Whisper large-v3 achieves roughly 2.7% word error rate on the LibriSpeech clean benchmark, but real meeting audio - multiple speakers, background noise, and interruptions - typically lands at 8-12% WER. That gap is expected: the benchmark uses studio-recorded audiobooks with one speaker and a professional microphone, which is nothing like a video call. Commercial cloud services run the same 8-12% under identical conditions, so the gap reflects the harder audio, not a weakness unique to Whisper.
Here is what drives that gap, the two limitations that matter most for meetings, and the practical steps to narrow it.
Why meetings score differently than benchmarks
LibriSpeech test-clean is clean, single-speaker, professionally recorded audio. A real meeting involves:
- Multiple speakers - Whisper has no native speaker-change detection, so it processes a multi-speaker call as one continuous monologue.

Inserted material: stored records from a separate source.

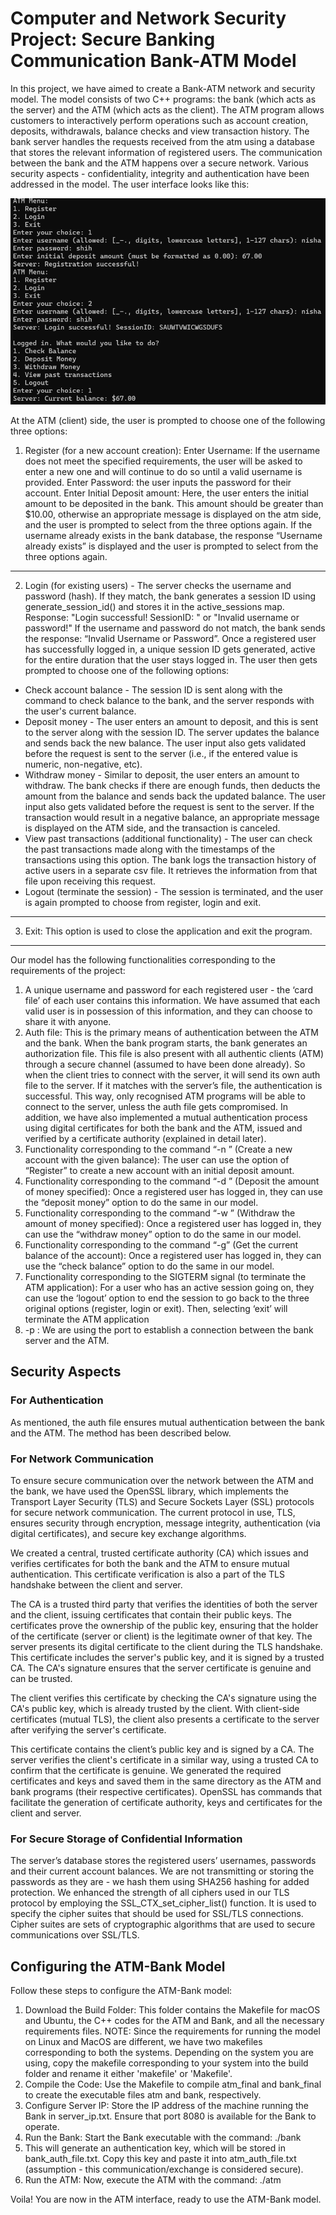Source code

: # Computer and Network Security Project: Secure Banking Communication Bank-ATM Model
In this project, we have aimed to create a Bank-ATM network and security model. The model consists of two C++ programs: the bank (which acts as the server) and the ATM (which acts as the client). The ATM program allows customers to interactively perform operations such as account creation, deposits, withdrawals, balance checks and view transaction history. The bank server handles the requests received from the atm using a database that stores the relevant information of registered users. The communication between the bank and the ATM happens over a secure network. Various security aspects - confidentiality, integrity and authentication have been addressed in the model. The user interface looks like this:

![interface](interface_image.png)

At the ATM (client) side, the user is prompted to choose one of the following three options: 

1. Register (for a new account creation): 
Enter Username: If the username does not meet the specified requirements, the user will be asked to enter a new one and will continue to do so until a valid username is provided. 
Enter Password: the user inputs the password for their account.
Enter Initial Deposit amount: Here, the user enters the initial amount to be deposited in the bank. This amount should be greater than $10.00, otherwise an appropriate message is displayed on the atm side, and the user is prompted to select from the three options again. If the username already exists in the bank database, the response “Username already exists” is displayed and the user  is prompted to select from the three options again.

---

2. Login (for existing users) - The server checks the username and password (hash). If they match, the bank generates a session ID using generate_session_id() and stores it in the active_sessions map. Response: "Login successful! SessionID: <id>" or "Invalid username or password!"
If the username and password do not match, the bank sends the response: “Invalid Username or Password”. Once a registered user has successfully logged in, a unique session ID gets generated, active for the entire duration that the user stays logged in. The user then gets prompted to choose one of the following options: 
* Check account balance - The session ID is sent along with the command to check balance to the bank, and the server responds with the user's current balance.
* Deposit money - The user enters an amount to deposit, and this is sent to the server along with the session ID. The server updates the balance and sends back the new balance. The user input also gets validated before the request is sent to the server (i.e., if the entered value is numeric, non-negative, etc).
* Withdraw money - Similar to deposit, the user enters an amount to withdraw. The bank checks if there are enough funds, then deducts the amount from the balance and sends back the updated balance. The user input also gets validated before the request is sent to the server.  If the transaction would result in a negative balance, an appropriate message is displayed on the ATM side, and the transaction is canceled.
* View past transactions (additional functionality) - The user can check the past transactions made along with the timestamps of the transactions using this option. The bank logs the transaction history of active users in a separate csv file. It retrieves the information from that file upon receiving this request.
* Logout (terminate the session) - The session is terminated, and the user is again prompted to choose from register, login and exit.
  
---

3. Exit: This option is used  to close the application and exit the program.
---
Our model has the following functionalities corresponding to the requirements of the project:
1. A unique username and password for each registered user - the ‘card file’ of each user contains this information. We have assumed that each valid user is in possession of this information, and they can choose to share it with anyone.
2. Auth file: This is the primary means of authentication between the ATM and the bank. When the bank program starts, the bank generates an authorization file. This file is also present with all authentic clients (ATM) through a secure channel (assumed to have been done already). So when the client tries to connect with the server, it will send its own auth file to the server. If it matches with the server’s file, the authentication is successful. This way, only recognised ATM programs will be able to connect to the server, unless the auth file gets compromised. In addition, we have also implemented a mutual authentication process using digital certificates for both the bank and the ATM, issued and verified by a certificate authority (explained in detail later). 
3. Functionality corresponding to the command “-n <balance>” (Create a new account with the given balance): The user can use the option of “Register” to create a new account with an initial deposit amount. 
4. Functionality corresponding to the command “-d <amount>” (Deposit the amount of money specified): Once a registered user has logged in, they can use the “deposit money” option to do the same in our model.
5. Functionality corresponding to the command “-w <amount>” (Withdraw the amount of money specified): Once a registered user has logged in, they can use the “withdraw money” option to do the same in our model.
6. Functionality corresponding to the command “-g” (Get the current balance of the account): Once a registered user has logged in, they can use the “check balance” option to do the same in our model.
7. Functionality corresponding to the SIGTERM signal (to terminate the ATM application): For a user who has an active session going on, they can use the ‘logout’ option to end the session to go back to the three original options (register, login or exit). Then, selecting ‘exit’ will terminate the ATM application
8. -p <port>: We are using the port to establish a connection between the bank server and the ATM.

## Security Aspects
### For Authentication
As mentioned, the auth file ensures mutual authentication between the bank and the ATM. The method has been described below.
### For Network Communication
To ensure secure communication over the network between the ATM and the bank, we have used the OpenSSL library, which implements the Transport Layer Security (TLS) and Secure Sockets Layer (SSL) protocols for secure network communication. The current protocol in use, TLS, ensures security through encryption, message integrity, authentication (via digital certificates), and secure key exchange algorithms.

We created a central, trusted certificate authority (CA) which issues and verifies certificates for both the bank and the ATM to ensure mutual authentication. This certificate verification is also a part of the TLS handshake between the client and server. 

The CA is a trusted third party that verifies the identities of both the server and the client, issuing certificates that contain their public keys. The certificates prove the ownership of the public key, ensuring that the holder of the certificate (server or client) is the legitimate owner of that key. The server presents its digital certificate to the client during the TLS handshake. This certificate includes the server's public key, and it is signed by a trusted CA. The CA's signature ensures that the server certificate is genuine and can be trusted.

The client verifies this certificate by checking the CA's signature using the CA's public key, which is already trusted by the client.
With client-side certificates (mutual TLS), the client also presents a certificate to the server after verifying the server's certificate.

This certificate contains the client’s public key and is signed by a CA. The server verifies the client's certificate in a similar way, using a trusted CA to confirm that the certificate is genuine.
We generated the required certificates and keys and saved them in the same directory as the ATM and bank programs (their respective certificates). OpenSSL has commands that facilitate the generation of certificate authority, keys and certificates for the client and server.
### For Secure Storage of Confidential Information
The server’s database stores the registered users’ usernames, passwords and their current account balances. We are not transmitting or storing the passwords as they are - we hash them using SHA256 hashing for added protection.
We enhanced the strength of all ciphers used in our TLS protocol by employing the SSL_CTX_set_cipher_list() function. It is used to specify the cipher suites that should be used for SSL/TLS connections. Cipher suites are sets of cryptographic algorithms that are used to secure communications over SSL/TLS. 

## Configuring the ATM-Bank Model

Follow these steps to configure the ATM-Bank model:

1. Download the Build Folder: This folder contains the Makefile for macOS and Ubuntu, the C++ codes for the ATM and Bank, and all the necessary requirements files. NOTE: Since the requirements for running the model on Linux and MacOS are different, we have two makefiles corresponding to both the systems. Depending on the system you are using, copy the makefile corresponding to your system into the build folder and rename it either 'makefile' or 'Makefile'.
2. Compile the Code: Use the Makefile to compile atm_final and bank_final to create the executable files atm and bank, respectively.
3. Configure Server IP: Store the IP address of the machine running the Bank in server_ip.txt. Ensure that port 8080 is available for the Bank to operate.
4. Run the Bank: Start the Bank executable with the command: ./bank
5. This will generate an authentication key, which will be stored in bank_auth_file.txt. Copy this key and paste it into atm_auth_file.txt (assumption - this communication/exchange is considered secure).
6. Run the ATM: Now, execute the ATM with the command: ./atm

Voila! You are now in the ATM interface, ready to use the ATM-Bank model.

- Overlapping speech - two people talking simultaneously produces audio the model was not trained to separate.
- Background noise - keyboard sounds, HVAC, and room echo all add signal the model must filter out.
- Accents and technical vocabulary - product names, abbreviations, and non-standard pronunciation increase substitution errors.
- Far-field microphones - a laptop mic placed 60 cm from the speaker produces noticeably noisier audio than a headset or desk mic.
All of these conditions affect cloud services equally. Google Chirp 2, Deepgram Nova-3, and AssemblyAI Universal-2 each post comparable or slightly better real-world WER (roughly 7-10%) than local Whisper, primarily because they run heavier compute on larger models. The gap is small.
| Condition | Whisper large-v3 WER | Notes |
|---|---|---|
| LibriSpeech test-clean | ~2.7% | One speaker, studio recording |
| LibriSpeech large-v3-turbo | ~3.0% | Pruned decoder; same clean conditions |
| Quiet office, clear headset | ~5-7% | Real speech, controlled environment |
| Real meetings, mixed speakers | 8-12% | Background noise, overlapping speech |
| Technical vocabulary / jargon | Can exceed 15% | Proper nouns, product abbreviations |
At 10% WER on a 1,000-word meeting, roughly 100 words are wrong. In practice, most errors are substituted proper nouns or mangled abbreviations - the transcript is readable and searchable, but you will need to proof-read anything formal or verbatim.
The hallucination problem
Whisper uses an autoregressive decoder that generates tokens one at a time. During silence - a pause between sentences, hold music, a shared-screen moment with no one talking - the decoder can fabricate text rather than output nothing. Common hallucinations include repeated phrases, filler sentences like "Thank you for watching!", or the last sentence looping.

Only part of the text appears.